Writing Your Business Plan
Here are some “cliff notes” on how to write a business plan
- There is no set formula other than covering the basics about your company; i.e. technology, market analysis, marketing/business development, competitive analysis, management team and a five year set of (detailed by month from startup to year three) financials.
- The Executive Summary (first 3-5 pages) is the most important, as it is a summary of the entire plan and most investors read this carefully and scan the rest of the business plan.
- Don’t get caught in the trap of endless rewrites based on investor feedback – put your plan through one or two reviews by your BOD members and or seasoned execs that will give you honest feedback. Once the plan has been reviewed and approved then go to market with this iteration and stick to it – investors should be investing in you ultimately, not an artificial business plan that more often than not is out of date by the time you get to market.
Think about how you are going to market your company as you would any other product or service, blending traditional (public relations, direct mail) with interactive processes (web site, social, e-mail, etc.). It’s a numbers game, you have to aggressively market your company and be prepared to see a return of only 1-3% versus your output – 1K in direct or opt-in email may only lead to 10-20 casual inquiries, generating 5-7 serious conversations, resulting in 1-3 term sheets (what we will invest for “x” equity) discussions.
Finally, the last and most important rule of all is be tenacious, there is no substitute for absolute commitment to growing your company by raising capital or bootstrapping it!

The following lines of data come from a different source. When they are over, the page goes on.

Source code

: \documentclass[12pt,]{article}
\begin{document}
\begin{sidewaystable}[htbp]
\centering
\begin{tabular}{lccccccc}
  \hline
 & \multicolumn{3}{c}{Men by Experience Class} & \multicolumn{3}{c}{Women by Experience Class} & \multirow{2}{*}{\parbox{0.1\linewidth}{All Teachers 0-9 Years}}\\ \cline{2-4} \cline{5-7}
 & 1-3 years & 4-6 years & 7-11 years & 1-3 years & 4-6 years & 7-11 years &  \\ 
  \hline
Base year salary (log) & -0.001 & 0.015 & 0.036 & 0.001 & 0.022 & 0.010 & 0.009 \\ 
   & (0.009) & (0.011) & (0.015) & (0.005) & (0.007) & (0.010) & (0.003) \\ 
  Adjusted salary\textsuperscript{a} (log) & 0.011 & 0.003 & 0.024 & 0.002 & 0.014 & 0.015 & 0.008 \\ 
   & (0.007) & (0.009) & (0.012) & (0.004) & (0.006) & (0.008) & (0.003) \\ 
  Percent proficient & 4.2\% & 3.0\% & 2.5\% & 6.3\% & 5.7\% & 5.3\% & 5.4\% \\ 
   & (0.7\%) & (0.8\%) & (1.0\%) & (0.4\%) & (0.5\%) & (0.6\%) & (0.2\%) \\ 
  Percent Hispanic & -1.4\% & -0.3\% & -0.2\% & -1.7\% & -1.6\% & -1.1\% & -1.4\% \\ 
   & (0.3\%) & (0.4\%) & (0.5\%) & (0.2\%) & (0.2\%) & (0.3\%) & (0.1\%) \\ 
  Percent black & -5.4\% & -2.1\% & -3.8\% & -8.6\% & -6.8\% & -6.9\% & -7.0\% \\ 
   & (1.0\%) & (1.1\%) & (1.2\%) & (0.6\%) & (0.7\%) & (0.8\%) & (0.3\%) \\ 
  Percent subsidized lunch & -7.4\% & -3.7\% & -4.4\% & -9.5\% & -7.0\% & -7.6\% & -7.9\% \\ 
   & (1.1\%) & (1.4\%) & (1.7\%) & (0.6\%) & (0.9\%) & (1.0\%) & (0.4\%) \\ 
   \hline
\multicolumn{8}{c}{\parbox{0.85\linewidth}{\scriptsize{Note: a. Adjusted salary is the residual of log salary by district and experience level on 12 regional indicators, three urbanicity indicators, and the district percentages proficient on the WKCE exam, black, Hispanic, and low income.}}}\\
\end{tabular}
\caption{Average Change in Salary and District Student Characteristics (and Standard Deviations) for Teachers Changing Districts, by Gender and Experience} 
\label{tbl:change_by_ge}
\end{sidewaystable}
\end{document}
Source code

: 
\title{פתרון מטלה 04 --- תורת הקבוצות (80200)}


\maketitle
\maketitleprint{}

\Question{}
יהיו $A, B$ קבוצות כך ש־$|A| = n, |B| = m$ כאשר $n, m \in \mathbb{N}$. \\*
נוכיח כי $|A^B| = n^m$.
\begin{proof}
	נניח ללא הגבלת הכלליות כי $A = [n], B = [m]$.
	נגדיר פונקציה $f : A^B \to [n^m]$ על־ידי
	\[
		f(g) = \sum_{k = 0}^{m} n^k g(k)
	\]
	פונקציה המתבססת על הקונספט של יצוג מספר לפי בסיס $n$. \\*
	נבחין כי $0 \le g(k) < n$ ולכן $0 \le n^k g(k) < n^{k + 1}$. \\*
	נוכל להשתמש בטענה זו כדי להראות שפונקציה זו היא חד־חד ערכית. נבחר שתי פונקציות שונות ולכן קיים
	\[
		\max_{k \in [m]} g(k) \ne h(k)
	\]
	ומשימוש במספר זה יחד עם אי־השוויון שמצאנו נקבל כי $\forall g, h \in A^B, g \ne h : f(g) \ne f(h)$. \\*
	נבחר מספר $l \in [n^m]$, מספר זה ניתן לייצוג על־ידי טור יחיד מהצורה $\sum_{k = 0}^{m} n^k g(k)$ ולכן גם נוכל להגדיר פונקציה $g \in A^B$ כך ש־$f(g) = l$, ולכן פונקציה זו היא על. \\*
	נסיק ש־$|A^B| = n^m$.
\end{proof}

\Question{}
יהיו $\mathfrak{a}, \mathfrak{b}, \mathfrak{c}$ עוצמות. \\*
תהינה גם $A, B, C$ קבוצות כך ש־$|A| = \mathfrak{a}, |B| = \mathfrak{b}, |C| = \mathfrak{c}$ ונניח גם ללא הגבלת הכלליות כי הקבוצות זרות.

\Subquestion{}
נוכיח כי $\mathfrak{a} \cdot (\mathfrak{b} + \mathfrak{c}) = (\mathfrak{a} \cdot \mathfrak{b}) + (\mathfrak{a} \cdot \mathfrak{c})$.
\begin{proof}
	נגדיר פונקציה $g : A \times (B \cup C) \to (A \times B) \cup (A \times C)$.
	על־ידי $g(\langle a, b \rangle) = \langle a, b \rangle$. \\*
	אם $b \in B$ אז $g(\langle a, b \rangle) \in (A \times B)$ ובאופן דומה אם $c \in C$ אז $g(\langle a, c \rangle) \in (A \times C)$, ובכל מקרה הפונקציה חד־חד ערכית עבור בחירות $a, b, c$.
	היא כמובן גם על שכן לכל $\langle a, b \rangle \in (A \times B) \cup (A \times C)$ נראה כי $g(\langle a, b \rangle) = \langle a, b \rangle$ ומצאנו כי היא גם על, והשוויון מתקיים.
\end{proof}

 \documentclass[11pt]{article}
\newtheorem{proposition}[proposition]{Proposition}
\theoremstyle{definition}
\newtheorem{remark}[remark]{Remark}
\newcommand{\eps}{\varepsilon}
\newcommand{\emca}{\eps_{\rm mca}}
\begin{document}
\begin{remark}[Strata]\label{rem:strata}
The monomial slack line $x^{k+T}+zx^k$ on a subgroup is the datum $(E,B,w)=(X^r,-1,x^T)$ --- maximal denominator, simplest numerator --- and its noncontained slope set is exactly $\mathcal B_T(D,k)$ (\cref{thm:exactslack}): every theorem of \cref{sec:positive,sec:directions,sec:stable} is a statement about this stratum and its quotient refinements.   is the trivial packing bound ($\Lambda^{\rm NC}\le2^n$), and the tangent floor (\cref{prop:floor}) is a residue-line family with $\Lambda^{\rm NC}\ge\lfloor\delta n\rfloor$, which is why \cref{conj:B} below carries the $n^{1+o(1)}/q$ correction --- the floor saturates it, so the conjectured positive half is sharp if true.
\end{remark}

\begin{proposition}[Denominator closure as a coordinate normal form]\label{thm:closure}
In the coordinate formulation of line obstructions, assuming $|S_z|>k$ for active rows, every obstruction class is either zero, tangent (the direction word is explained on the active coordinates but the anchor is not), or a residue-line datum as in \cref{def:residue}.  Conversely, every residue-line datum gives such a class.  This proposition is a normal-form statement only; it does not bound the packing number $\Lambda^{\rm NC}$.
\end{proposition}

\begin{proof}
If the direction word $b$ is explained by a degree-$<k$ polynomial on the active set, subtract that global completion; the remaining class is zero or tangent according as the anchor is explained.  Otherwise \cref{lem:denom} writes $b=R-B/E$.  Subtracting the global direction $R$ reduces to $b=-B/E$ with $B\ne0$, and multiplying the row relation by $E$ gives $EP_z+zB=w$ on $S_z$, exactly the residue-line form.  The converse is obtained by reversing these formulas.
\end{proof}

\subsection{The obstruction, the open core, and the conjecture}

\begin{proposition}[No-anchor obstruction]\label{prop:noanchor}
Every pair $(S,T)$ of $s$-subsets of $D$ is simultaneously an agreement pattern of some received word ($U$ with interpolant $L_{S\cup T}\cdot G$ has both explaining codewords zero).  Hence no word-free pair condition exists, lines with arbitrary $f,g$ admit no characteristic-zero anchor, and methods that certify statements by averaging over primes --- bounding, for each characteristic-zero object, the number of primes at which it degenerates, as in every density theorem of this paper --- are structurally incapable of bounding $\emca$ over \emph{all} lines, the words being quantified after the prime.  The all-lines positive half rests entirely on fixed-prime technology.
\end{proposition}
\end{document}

Your vision, guts and passion will very often carry the day when/where others may give up!!
Recommended Books on How to Raise Capital:
- Raising Venture Capital for the Serious Entrepreneur
- Investors in Your Backyard: How to Raise Business Capital from the People You Know
- How to Raise $1 Million (Or More!) in 10 Bite-sized Steps: A Failproof Guide for Board Members, Volunteers and Staff
- Angel Capital: How to Raise Early-Stage Private Equity Financing (Wiley Finance)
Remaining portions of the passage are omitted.